Bloomberg accused of abuse of power

October 9, 2008 4:48:01 PM PDT
Opponents of Mayor Michael Bloomberg's campaign to change the city's term-limits law so he can run again filed a complaint Thursday alleging he abused his power when he made a deal to win over a potential foe. Common Cause, a good government group, complained to the city Conflicts of Interest Board that Bloomberg violated the City Charter by wrongly wielding his power as mayor for personal gain when he traded favors with billionaire businessman Ronald Lauder.

Lauder had threatened to use his money and influence to block Bloomberg's bid to get the City Council to change the law and add another term to the two-term limit. Lauder supported the mayor's sticking around, but wanted the term-limit change to be temporary, while Bloomberg said it had to be permanent to hold up to legal challenges.

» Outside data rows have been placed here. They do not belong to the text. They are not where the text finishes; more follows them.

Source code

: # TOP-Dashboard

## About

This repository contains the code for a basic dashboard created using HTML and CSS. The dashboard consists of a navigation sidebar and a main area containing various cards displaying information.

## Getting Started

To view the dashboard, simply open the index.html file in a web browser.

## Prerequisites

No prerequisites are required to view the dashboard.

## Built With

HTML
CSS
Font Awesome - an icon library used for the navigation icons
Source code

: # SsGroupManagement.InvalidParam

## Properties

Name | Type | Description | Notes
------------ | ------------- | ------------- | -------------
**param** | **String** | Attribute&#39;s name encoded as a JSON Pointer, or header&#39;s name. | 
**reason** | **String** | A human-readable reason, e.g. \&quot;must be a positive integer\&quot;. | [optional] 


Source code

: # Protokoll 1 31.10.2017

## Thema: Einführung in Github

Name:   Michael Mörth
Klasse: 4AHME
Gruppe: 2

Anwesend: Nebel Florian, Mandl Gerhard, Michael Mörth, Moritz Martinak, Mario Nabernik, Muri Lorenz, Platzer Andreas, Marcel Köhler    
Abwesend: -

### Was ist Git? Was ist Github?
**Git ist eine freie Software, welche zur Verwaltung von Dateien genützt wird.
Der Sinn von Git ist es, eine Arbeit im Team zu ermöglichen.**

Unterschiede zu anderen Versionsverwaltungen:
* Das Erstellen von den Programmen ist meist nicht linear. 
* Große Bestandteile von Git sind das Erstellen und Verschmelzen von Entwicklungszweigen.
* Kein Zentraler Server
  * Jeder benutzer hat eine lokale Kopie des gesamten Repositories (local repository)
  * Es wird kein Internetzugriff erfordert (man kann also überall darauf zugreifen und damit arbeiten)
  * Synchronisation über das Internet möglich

To win him over, Bloomberg offered Lauder a post on a commission that will study the issue again in 2010 and let the voters have a say.

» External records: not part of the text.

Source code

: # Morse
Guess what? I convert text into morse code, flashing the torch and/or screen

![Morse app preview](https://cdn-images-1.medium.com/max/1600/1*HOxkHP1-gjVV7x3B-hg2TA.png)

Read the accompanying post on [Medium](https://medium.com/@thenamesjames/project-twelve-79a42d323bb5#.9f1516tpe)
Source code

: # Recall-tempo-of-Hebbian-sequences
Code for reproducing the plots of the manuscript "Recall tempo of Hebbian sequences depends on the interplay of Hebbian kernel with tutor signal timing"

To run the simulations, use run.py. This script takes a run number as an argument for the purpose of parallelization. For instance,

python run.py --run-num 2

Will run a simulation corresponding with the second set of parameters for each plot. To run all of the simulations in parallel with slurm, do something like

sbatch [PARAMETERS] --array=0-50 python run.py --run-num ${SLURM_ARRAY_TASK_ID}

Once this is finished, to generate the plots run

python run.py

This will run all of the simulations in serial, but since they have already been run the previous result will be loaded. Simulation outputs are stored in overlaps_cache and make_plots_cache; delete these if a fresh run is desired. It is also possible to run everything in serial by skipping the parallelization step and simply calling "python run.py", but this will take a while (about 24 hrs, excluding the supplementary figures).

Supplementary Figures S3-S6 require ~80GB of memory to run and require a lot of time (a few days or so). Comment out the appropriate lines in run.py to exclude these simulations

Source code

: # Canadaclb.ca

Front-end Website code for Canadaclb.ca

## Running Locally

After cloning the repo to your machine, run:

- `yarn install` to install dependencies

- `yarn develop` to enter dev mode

"We believe that Mayor Bloomberg has used his position in a prohibited manner to obtain personal advantage in a quid pro quo deal with Ronald Lauder," Common Cause wrote in the letter.

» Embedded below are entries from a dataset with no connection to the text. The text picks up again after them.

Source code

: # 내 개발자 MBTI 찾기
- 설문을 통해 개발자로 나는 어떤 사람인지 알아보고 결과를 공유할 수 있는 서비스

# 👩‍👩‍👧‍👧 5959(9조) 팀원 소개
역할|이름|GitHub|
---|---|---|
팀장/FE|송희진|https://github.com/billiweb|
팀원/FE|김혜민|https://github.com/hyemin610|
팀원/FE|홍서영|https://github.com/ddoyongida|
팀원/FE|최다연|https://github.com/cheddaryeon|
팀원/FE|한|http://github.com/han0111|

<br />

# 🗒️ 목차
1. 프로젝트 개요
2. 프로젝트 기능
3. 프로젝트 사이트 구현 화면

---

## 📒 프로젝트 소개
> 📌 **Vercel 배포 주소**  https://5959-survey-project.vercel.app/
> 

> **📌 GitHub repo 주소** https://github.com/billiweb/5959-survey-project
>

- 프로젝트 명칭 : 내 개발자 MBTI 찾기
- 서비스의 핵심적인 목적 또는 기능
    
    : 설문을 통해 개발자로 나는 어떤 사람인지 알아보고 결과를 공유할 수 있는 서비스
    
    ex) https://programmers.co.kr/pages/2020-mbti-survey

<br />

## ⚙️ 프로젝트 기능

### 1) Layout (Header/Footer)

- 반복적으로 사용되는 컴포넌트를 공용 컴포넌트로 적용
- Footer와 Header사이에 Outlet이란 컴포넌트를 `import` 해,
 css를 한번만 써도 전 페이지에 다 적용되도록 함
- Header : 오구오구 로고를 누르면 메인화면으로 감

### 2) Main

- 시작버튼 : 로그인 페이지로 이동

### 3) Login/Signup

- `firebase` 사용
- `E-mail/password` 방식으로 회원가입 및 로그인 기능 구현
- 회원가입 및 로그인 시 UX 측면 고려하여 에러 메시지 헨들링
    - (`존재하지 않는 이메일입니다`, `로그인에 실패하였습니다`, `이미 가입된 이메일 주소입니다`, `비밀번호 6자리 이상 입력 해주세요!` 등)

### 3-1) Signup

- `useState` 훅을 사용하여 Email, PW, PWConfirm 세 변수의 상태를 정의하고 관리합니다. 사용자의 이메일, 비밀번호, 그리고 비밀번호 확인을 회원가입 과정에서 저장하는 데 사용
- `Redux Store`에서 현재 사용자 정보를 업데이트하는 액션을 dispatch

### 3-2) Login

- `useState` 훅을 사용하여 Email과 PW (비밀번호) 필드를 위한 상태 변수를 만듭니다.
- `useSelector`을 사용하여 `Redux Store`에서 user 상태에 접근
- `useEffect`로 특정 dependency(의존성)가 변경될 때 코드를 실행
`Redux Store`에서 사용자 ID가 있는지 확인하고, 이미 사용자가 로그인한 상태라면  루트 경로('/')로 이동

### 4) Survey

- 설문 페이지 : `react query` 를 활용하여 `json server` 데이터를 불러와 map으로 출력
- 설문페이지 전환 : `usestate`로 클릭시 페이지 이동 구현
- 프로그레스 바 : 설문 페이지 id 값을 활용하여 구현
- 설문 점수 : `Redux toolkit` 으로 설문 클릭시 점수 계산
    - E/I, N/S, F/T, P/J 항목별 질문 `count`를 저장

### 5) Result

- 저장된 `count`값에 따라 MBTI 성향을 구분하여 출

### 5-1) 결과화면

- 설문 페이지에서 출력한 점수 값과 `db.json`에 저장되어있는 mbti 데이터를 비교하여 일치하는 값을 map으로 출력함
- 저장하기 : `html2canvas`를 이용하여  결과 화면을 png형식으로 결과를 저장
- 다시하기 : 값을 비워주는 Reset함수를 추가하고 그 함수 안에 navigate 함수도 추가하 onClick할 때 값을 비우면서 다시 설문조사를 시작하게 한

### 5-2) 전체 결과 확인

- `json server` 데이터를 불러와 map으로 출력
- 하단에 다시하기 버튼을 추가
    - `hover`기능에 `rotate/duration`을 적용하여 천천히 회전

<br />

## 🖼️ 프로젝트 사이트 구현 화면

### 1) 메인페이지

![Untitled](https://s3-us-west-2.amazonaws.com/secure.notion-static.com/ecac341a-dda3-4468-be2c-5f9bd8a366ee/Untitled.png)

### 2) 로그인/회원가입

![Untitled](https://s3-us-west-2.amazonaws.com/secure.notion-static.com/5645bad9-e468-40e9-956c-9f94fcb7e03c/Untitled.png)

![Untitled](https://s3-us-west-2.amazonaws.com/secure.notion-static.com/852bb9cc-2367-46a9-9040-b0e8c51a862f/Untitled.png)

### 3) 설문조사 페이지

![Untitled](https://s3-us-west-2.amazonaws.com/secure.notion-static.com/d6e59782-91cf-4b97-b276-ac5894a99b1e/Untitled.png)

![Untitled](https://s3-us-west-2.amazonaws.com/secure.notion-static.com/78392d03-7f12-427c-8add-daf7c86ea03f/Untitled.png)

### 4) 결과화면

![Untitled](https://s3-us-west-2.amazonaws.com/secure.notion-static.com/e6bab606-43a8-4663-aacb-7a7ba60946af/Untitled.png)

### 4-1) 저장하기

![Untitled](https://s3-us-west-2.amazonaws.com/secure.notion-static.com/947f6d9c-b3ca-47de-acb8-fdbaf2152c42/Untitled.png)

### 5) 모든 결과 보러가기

The group argued that Bloomberg gained by removing Lauder as a potential roadblock to his plan. Lauder is largely responsible for financing the voter referendum that created the existing term-limits law in 1993. Should the new proposal pass, Bloomberg reaps the additional benefit of having the chance to run again for mayor in 2009.

The Conflicts of Interest Board did not return a call; the panel does not typically comment outside of its rulings, which can take weeks.

The bill to change the law was introduced in the City Council on Tuesday. Two hearings are set for next week and the 51-member body could vote as early as Oct. 23.

Separately Thursday, a lawyer for two City Council members filed a separate request with the Conflicts of Interest Board, asking the panel to rule on whether it is a conflict for lawmakers to enact a term-limits law that directly affects their own political careers.

Those council members oppose Bloomberg's plan.

Bloomberg spokesman Jason Post dismissed the complaints as a "publicity stunt" and said "there is no conflict whatsoever."